Dans un terrible effort, il tentait de se redresser encore pour l'attirer à lui tandis que de grosses larmes roulaient sur son visage émacié. Jamais Catherine ne l'avait vu pleurer, l'orgueilleux Montsalvy, et ces humbles larmes, qui donnaient la mesure de son amour pour elle, lui parurent cent fois plus précieuses que les plus riches présents. Il pleurait de joie, pour elle, à cause d'elle ! Bouleversée de tendresse, elle se coula contre lui, entourant de ses bras les épaules, à l'ossature saillante, appuyant sa bouche tremblante à la joue d'Arnaud.

— Je suis aussi réelle que toi, mon amour. Le ciel, une fois encore, a fait pour nous un miracle... Et maintenant, personne, jamais, ne pourra nous séparer...

— C'est à souhaiter ! grogna Xaintrailles un peu vexé de se voir abandonné. Tudieu ! Vit-on jamais amour plus traversé que le vôtre ?

Mais c'était peine perdue. Arnaud ne l'écoutait pas. Il avait saisi le visage de Catherine et le couvrait de baisers désordonnés, émaillés de mots absurdes et tendres. Ses mains, tremblant d'une joie démente, s'attachaient à la jeune femme, glissant des joues lisses aux tresses sages, suivant le contour du cou, des épaules comme si elles cherchaient à refaire connaissance avec ce corps trop longtemps désiré, presque oublié. Catherine, à la fois heureuse et confuse à cause du regard amicalement goguenard de Xaintrailles, se défendait doucement.

— Tu es plus belle que jamais, murmura le blessé d'une voix rauque.

Soudain, il l'écarta de lui.

— Laisse-moi te regarder, pria-t-il. J'ai tant supplié le ciel de te rendre à moi, au moins un instant, avant d'en finir avec la vie. C'était de ça, vois-tu, que j'avais le plus peur dans ma prison, c'était de crever là, comme une bête malade, sans avoir revu tes yeux, sans avoir tenu une dernière fois dans mes mains tes beaux cheveux, ton corps...

Il l'avait obligée à se relever et la détaillait avidement, comme s'il voulait absorber une bonne fois et pour toujours une image trop longtemps désirée. Mais son regard, brusquement, s'accrocha à la taille épaissie de la jeune femme, s'y ancra tandis que sa figure pâlissait davantage encore. Il dut se racler la gorge pour que sa voix sortît.

— Tu es...

Mon Dieu, oui, coupa, avec un large sourire, Xaintrailles qui avait saisi instantanément la pensée de son ami. Nous aurons, au printemps et si Dieu le veut, un petit Montsalvy !

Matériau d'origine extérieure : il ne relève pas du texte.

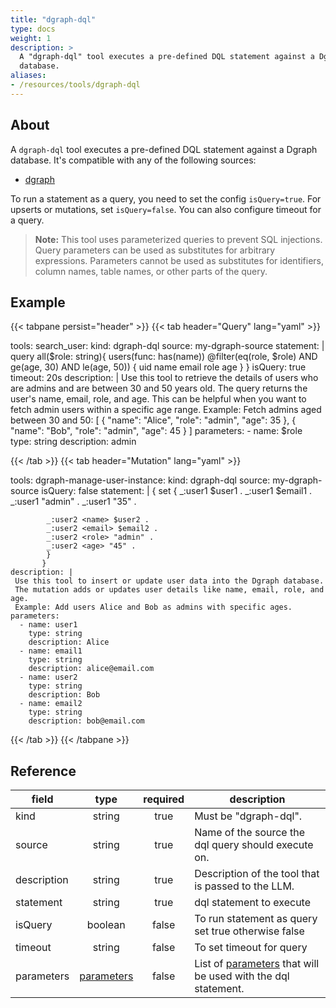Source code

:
 ```yaml
---
title: "dgraph-dql"
type: docs
weight: 1
description: >
  A "dgraph-dql" tool executes a pre-defined DQL statement against a Dgraph
  database.
aliases:
- /resources/tools/dgraph-dql
---
```


## About

A `dgraph-dql` tool executes a pre-defined DQL statement against a Dgraph
database. It's compatible with any of the following sources:

- [dgraph](../../sources/dgraph.md)

To run a statement as a query, you need to set the config `isQuery=true`. For
upserts or mutations, set `isQuery=false`. You can also configure timeout for a
query.

> **Note:** This tool uses parameterized queries to prevent SQL injections.
> Query parameters can be used as substitutes for arbitrary expressions.
> Parameters cannot be used as substitutes for identifiers, column names, table
> names, or other parts of the query.

## Example

{{< tabpane persist="header" >}}
{{< tab header="Query" lang="yaml" >}}

tools:
  search_user:
    kind: dgraph-dql
    source: my-dgraph-source
    statement: |
      query all($role: string){
        users(func: has(name)) @filter(eq(role, $role) AND ge(age, 30) AND le(age, 50)) {
          uid
          name
          email
          role
          age
        }
      }
    isQuery: true
    timeout: 20s
    description: |
     Use this tool to retrieve the details of users who are admins and are between 30 and 50 years old.
     The query returns the user's name, email, role, and age.
     This can be helpful when you want to fetch admin users within a specific age range.
     Example: Fetch admins aged between 30 and 50:
      [
        {
          "name": "Alice",
          "role": "admin",
          "age": 35
        },
        {
          "name": "Bob",
          "role": "admin",
          "age": 45
        }
      ]
    parameters:
      - name: $role
        type: string
        description: admin

{{< /tab >}}
{{< tab header="Mutation" lang="yaml" >}}

tools:
  dgraph-manage-user-instance:
    kind: dgraph-dql
    source: my-dgraph-source
    isQuery: false
    statement: |
           {
            set {
            _:user1 <name> $user1 .
            _:user1 <email> $email1 .
            _:user1 <role> "admin" .
            _:user1 <age> "35" .

            _:user2 <name> $user2 .
            _:user2 <email> $email2 .
            _:user2 <role> "admin" .
            _:user2 <age> "45" .
            }
           }
    description: |
     Use this tool to insert or update user data into the Dgraph database.
     The mutation adds or updates user details like name, email, role, and age.
     Example: Add users Alice and Bob as admins with specific ages.
    parameters:
      - name: user1
        type: string
        description: Alice
      - name: email1
        type: string
        description: alice@email.com
      - name: user2
        type: string
        description: Bob
      - name: email2
        type: string
        description: bob@email.com

{{< /tab >}}
{{< /tabpane >}}

## Reference

| **field**   |                  **type**                  | **required** | **description**                                                                              |
|-------------|:------------------------------------------:|:------------:|----------------------------------------------------------------------------------------------|
| kind        |                   string                   |     true     | Must be "dgraph-dql".                                                                        |
| source      |                   string                   |     true     | Name of the source the dql query should execute on.                                          |
| description |                   string                   |     true     | Description of the tool that is passed to the LLM.                                           |
| statement   |                   string                   |     true     | dql statement to execute                                                                     |
| isQuery     |                  boolean                   |    false     | To run statement as query set true otherwise false                                           |
| timeout     |                   string                   |    false     | To set timeout for query                                                                     |
| parameters  | [parameters](../#specifying-parameters) |    false     | List of [parameters](../#specifying-parameters) that will be used with the dql statement. |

— Un petit... Montsalvy ? Mais comment ?

Cette fois, ce fut Catherine qui, pourpre à la fois de honte et d'orgueil, expliqua :

— La nuit de Rouen, Arnaud... Dans la barque de Jean Son...

Une lente rougeur s'étendit peu à peu sur le beau visage du jeune homme tandis que ses yeux noirs, brillants de joie, se mettaient à étinceler. D'un geste impulsif qui lui arracha un gémissement, il tendit les bras vers Catherine.

— Un fils ! Tu vas me donner un fils ! Mon tendre amour... mon cœur ! Quelle joie plus grande pouvait me venir de toi !...

Une joie peut-être un peu trop grande, en effet, pour la faiblesse du blessé, car, en se penchant vers lui, Catherine le sentit mollir entre ses bras tandis que la tête brune roulait contre son épaule. Pour la première fois de sa vie, Arnaud de Montsalvy venait de s'évanouir d'émotion. Catherine, tout de suite, s'affola, mais Xaintrailles, un sourcil relevé, considéra le phénomène avec plus de stupeur que d'inquiétude.